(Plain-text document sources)
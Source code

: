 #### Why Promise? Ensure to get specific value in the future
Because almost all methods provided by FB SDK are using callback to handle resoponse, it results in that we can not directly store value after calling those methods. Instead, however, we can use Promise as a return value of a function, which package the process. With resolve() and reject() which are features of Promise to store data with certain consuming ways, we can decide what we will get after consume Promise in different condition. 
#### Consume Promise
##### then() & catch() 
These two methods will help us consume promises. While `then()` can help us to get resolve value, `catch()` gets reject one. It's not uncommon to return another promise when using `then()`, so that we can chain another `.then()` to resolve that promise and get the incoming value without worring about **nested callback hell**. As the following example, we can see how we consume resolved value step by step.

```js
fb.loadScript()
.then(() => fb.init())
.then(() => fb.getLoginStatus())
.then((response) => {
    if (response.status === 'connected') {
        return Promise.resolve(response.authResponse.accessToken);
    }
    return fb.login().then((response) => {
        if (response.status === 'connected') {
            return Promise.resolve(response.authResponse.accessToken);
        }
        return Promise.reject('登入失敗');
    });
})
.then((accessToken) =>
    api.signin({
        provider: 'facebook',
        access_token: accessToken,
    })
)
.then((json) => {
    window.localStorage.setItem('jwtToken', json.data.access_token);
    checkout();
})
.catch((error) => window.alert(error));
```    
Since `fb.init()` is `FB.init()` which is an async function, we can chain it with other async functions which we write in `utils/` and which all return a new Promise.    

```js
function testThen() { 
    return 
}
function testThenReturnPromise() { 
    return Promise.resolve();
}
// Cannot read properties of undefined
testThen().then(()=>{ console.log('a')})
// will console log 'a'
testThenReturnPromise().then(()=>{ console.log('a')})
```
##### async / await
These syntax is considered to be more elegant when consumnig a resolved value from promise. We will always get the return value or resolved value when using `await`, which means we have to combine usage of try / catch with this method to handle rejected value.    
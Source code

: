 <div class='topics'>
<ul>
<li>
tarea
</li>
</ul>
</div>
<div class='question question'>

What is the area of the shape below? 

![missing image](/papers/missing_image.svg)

▶ **Requirement**
Please copy every line in the entries where "authResponse" appears.

▶ **Response to this task**
        return Promise.resolve(response.authResponse.accessToken);
            return Promise.resolve(response.authResponse.accessToken);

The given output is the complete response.